[Opening Data for analysis section]
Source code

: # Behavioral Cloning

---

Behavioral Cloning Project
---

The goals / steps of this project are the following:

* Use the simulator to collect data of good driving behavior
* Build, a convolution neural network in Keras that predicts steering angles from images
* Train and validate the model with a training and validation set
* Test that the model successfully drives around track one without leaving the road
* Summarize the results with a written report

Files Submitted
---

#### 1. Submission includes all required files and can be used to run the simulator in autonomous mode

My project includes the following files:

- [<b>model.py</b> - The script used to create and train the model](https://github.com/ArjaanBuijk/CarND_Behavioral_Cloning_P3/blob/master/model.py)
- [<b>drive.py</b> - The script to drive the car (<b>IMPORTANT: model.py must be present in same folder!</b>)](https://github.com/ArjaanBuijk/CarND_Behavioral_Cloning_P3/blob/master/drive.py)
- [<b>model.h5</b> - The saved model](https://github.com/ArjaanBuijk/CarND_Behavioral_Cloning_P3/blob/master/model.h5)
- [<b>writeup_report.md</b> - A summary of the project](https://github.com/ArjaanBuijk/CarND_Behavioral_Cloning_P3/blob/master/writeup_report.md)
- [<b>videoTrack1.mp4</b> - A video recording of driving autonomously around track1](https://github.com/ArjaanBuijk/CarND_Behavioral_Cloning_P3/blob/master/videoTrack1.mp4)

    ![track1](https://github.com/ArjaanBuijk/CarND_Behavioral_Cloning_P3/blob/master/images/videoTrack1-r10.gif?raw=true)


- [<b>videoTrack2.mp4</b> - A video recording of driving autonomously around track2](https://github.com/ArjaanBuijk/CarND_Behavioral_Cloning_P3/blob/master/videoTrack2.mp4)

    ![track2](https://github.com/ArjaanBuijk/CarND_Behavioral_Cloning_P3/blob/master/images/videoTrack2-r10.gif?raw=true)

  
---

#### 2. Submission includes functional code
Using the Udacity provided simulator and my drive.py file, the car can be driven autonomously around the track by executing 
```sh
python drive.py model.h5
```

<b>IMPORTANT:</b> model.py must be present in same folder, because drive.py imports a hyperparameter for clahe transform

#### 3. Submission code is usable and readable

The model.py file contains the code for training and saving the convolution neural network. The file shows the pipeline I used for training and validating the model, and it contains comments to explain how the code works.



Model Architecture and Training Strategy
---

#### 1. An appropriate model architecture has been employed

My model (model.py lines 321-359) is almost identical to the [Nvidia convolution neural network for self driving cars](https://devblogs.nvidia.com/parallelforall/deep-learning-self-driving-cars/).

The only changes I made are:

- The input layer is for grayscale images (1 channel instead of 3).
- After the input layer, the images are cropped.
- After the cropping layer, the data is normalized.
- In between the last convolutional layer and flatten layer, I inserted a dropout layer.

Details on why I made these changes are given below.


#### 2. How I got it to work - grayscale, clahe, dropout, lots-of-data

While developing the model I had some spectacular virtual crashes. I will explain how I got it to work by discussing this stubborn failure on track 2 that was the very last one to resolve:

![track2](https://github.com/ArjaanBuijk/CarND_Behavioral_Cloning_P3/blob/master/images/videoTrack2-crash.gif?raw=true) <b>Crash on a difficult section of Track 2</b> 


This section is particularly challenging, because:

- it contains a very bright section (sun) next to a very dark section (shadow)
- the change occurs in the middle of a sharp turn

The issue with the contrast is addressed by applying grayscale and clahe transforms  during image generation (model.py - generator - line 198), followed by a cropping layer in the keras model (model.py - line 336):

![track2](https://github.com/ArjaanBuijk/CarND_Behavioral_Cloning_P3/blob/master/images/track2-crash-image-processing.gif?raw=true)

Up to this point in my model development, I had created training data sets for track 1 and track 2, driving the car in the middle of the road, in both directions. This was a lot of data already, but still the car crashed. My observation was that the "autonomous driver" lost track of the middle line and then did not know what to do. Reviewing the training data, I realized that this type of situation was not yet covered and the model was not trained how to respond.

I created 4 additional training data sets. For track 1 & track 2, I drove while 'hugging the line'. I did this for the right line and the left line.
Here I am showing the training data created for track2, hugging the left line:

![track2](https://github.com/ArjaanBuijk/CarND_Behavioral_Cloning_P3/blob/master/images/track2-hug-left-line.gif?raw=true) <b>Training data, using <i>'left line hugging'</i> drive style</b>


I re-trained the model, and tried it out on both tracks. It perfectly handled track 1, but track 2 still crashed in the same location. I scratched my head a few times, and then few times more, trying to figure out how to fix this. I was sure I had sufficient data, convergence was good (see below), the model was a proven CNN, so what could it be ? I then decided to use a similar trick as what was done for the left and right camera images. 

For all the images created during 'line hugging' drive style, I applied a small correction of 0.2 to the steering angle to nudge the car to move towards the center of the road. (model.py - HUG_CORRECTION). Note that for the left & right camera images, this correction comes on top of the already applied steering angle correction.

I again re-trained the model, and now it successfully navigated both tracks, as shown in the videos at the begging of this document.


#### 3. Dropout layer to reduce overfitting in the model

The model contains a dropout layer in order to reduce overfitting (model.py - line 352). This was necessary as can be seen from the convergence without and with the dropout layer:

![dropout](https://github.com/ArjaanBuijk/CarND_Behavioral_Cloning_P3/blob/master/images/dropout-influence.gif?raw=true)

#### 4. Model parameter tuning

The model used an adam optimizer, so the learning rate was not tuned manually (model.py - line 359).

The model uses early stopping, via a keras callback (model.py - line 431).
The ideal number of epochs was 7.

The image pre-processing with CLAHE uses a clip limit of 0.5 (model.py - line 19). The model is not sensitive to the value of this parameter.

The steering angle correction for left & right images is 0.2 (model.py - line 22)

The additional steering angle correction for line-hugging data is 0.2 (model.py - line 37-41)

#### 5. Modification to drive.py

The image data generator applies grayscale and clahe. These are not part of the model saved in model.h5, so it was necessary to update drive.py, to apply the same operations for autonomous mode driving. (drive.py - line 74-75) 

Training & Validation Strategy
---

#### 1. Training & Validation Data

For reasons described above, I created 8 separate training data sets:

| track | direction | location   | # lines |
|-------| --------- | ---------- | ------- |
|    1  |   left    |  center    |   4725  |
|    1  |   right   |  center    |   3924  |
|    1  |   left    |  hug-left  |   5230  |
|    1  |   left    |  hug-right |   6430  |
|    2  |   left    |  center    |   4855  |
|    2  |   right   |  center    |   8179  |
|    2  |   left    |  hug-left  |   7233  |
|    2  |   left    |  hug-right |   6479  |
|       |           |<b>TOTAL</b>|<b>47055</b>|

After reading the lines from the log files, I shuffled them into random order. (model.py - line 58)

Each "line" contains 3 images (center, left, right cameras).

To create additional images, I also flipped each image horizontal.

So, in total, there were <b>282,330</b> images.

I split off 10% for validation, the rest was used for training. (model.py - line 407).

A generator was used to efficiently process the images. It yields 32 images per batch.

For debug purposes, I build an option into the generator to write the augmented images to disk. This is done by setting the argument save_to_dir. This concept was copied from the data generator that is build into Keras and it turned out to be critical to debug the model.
[Closing Data for analysis section]
§ Instructions to follow: Where a line of the data holds "necessary", show that line.

§ Solution:
The model contains a dropout layer in order to reduce overfitting (model.py - line 352). This was necessary as can be seen from the convergence without and with the dropout layer:
The image data generator applies grayscale and clahe. These are not part of the model saved in model.h5, so it was necessary to update drive.py, to apply the same operations for autonomous mode driving. (drive.py - line 74-75) 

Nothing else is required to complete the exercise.